*** SOURCE DATA Section Begins ***

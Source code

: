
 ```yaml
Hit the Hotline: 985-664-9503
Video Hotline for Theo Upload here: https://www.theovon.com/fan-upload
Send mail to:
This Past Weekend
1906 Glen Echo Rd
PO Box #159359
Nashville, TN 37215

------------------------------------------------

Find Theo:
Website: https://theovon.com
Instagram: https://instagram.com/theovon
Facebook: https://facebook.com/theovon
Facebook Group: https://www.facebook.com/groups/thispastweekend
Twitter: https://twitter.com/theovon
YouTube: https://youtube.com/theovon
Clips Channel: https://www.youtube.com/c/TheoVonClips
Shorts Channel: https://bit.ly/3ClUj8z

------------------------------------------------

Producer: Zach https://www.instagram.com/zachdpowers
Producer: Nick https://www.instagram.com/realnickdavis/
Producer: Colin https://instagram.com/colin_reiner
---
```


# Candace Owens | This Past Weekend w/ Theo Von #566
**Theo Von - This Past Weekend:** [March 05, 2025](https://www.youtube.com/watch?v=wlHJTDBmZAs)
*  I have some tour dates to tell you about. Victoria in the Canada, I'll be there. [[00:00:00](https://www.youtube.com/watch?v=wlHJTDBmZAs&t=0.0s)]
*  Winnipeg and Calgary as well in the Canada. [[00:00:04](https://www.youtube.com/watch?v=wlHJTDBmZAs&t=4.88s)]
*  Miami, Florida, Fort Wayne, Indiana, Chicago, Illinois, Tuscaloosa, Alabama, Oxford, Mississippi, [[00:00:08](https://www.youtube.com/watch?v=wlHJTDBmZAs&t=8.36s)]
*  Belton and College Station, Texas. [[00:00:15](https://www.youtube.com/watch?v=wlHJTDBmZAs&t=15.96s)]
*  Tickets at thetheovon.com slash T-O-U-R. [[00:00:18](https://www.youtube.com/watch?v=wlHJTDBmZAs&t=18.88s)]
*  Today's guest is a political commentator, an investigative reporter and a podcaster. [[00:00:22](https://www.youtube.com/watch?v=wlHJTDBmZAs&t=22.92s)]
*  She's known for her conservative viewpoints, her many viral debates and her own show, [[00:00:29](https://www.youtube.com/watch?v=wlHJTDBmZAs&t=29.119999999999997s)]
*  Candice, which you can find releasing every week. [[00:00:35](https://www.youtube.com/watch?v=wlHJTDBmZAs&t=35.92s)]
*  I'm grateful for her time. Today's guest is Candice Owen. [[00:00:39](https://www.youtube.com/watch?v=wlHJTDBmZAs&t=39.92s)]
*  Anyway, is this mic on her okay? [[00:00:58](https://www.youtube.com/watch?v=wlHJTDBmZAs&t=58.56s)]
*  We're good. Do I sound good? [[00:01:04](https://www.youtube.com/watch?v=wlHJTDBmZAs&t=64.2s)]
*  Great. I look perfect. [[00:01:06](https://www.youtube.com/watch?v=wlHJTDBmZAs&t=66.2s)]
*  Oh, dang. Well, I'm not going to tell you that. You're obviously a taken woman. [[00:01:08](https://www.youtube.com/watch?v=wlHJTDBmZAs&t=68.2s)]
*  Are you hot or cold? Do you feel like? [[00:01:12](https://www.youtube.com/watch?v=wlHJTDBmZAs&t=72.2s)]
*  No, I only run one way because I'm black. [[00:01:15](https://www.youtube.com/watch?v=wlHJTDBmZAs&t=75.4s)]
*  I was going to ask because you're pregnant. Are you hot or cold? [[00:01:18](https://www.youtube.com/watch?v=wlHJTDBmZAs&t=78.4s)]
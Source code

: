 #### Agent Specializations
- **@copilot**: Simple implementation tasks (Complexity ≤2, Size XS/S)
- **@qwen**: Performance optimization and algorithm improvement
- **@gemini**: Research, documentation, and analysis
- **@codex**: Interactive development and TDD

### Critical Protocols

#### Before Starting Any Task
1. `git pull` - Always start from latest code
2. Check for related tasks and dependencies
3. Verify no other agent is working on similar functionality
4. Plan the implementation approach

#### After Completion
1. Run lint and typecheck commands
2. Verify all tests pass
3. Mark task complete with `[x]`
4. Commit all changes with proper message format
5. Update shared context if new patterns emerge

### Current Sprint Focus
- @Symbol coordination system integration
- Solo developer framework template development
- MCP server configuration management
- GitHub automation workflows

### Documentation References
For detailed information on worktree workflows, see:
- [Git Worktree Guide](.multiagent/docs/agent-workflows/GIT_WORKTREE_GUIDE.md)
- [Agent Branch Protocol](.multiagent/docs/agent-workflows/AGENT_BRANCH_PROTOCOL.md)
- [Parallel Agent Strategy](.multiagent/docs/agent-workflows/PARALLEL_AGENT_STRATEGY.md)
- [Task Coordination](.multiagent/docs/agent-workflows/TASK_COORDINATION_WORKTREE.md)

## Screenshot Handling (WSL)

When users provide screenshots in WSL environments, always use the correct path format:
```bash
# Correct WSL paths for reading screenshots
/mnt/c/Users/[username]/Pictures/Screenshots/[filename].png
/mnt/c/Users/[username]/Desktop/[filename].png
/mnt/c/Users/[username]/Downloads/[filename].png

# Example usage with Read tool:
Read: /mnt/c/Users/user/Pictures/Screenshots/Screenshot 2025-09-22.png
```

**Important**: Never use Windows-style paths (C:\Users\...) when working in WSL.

*** SOURCE DATA Section Ends ***

### ACTION ITEM
Check each line of the records for the string "Pictures" and copy those that have it.

### ANSWER TO THIS EXERCISE
/mnt/c/Users/[username]/Pictures/Screenshots/[filename].png
Read: /mnt/c/Users/user/Pictures/Screenshots/Screenshot 2025-09-22.png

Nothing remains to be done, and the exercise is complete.